Of course, in order to keep her job, the teacher was a “perfect lady of impeccable character.” Of course, in those days, a “perfect lady of impeccable character” was well dressed in nineteenth-century fashion...lots and lots of layers of thin, fine, lacy and embroidered clothes, from the lacy camisole that was her “corset cover,” through a few gauzy undershirts and slips, through one or two layers of visible “shirtwaist,” all covered with one or more fine woven shawls in cold weather. Hats and gloves were also essential, and real fashion victims had invented styles that allowed them to wear two hats or pairs of gloves at the same time.

So it seems that one afternoon, as the teacher was on her way across the mountain, she met a wild cat. According to the legend this was not the usual 30-pound bobcat that can still be found in the Blue Ridge Mountains, and occasionally beats up a pet dog or raids a chicken yard, but a 75-pound specimen of what people in Appalachia call a panther. (In other places the same animal is known as a cougar or mountain lion.)

According to legend these animals were common throughout the Appalachian Mountains in the nineteenth century, before hunters shot them all. No unarmed human stood a chance against a panther in a fair fight. The only advantage a human could hope for was the fact that most wild cats don’t care for the smell or the taste of humans. This panther was not actually attacking the teacher. It wanted to eat the horse.

Most people would have left the horse and saved themselves...but this teacher believed she was riding a very special, once-in-a-lifetime horse. Anyway she was burdened with several things she could comfortably spare for a few hours, so when the horse heard the panther move and began to run away, the teacher pulled off her big feathered hat and threw it in the panther’s direction.

That bought them some time. Few cats can resist the urge to chase something that moves along the ground, just to find out what it is. The panther chased the hat and tore it to pieces before it came after the horse and its rider again.

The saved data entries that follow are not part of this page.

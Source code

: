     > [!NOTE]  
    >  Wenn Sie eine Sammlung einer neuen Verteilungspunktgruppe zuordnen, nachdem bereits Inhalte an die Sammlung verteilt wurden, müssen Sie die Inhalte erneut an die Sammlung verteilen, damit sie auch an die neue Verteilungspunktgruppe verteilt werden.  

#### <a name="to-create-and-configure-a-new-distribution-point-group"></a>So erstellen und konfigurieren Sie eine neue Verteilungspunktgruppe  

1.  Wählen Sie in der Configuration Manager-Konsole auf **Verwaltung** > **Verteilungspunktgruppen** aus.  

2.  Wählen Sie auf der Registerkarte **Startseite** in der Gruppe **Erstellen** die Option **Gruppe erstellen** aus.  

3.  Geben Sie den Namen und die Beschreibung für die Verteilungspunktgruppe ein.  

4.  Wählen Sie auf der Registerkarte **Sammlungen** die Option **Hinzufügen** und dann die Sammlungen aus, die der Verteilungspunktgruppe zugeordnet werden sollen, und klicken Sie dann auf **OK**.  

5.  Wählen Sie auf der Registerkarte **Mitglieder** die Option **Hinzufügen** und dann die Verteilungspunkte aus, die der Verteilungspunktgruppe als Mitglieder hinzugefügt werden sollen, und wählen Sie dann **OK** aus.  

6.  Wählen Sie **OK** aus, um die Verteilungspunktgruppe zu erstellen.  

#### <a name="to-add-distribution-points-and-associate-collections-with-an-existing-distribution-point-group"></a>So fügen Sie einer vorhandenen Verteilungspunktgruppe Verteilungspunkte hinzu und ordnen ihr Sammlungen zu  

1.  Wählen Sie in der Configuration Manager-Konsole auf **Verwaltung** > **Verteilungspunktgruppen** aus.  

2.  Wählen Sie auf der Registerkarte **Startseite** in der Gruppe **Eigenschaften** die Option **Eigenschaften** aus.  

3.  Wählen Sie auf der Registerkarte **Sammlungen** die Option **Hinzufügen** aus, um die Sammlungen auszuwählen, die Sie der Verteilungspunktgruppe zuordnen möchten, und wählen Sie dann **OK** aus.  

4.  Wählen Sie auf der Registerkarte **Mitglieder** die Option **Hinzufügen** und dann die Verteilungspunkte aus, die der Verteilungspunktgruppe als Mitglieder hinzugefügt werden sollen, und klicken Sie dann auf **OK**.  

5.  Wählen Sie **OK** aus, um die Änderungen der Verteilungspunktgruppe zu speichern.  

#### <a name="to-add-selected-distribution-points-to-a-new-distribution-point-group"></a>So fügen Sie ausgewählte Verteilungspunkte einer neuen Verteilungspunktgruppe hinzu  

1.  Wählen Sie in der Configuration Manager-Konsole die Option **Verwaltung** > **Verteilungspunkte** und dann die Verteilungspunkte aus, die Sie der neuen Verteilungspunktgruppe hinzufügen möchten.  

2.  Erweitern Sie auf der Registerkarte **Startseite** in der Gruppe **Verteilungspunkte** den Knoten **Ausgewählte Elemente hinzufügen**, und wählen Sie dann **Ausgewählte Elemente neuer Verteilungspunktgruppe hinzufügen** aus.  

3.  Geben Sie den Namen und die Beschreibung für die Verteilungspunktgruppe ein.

However, the horse and its rider were limited. They had to follow a dirt track that wound and switched back and forth around the sides of the mountain... while the panther could run straight through the underbrush toward them.

The teacher threw down her gloves, one by one. Her shawl. Her cameo necklace. Her ruffly little jacket. Her lacy little blouse...and sometimes, before she could pull off something and throw it to the panther, the creature was able to hook a claw into the horse’s flanks.

By the time they came within sight of a farmhouse, at the foot of the other side of the mountain, the teacher was standing in the stirrups, swaying as the horse galloped and skidded down the trail, tearing off a petticoat. Her hair, which had never been cut and rarely been washed, was dangling over her face. Although she still had some underwear, by nineteenth-century standards she was considered “naked.” The horse was bleeding, and both the horse and the teacher were screaming.

The farmer shot at the panther. The teacher hopped down into the arms of another middle-aged lady of impeccable character, who ordered the children to stable the horse. The men who lived at the foot of the Ridge heard, rather than actually saw, how the teacher had stripped to save her horse.

She may have found another teaching job somewhere, but she left the mountains as fast as she could pack her bags and go.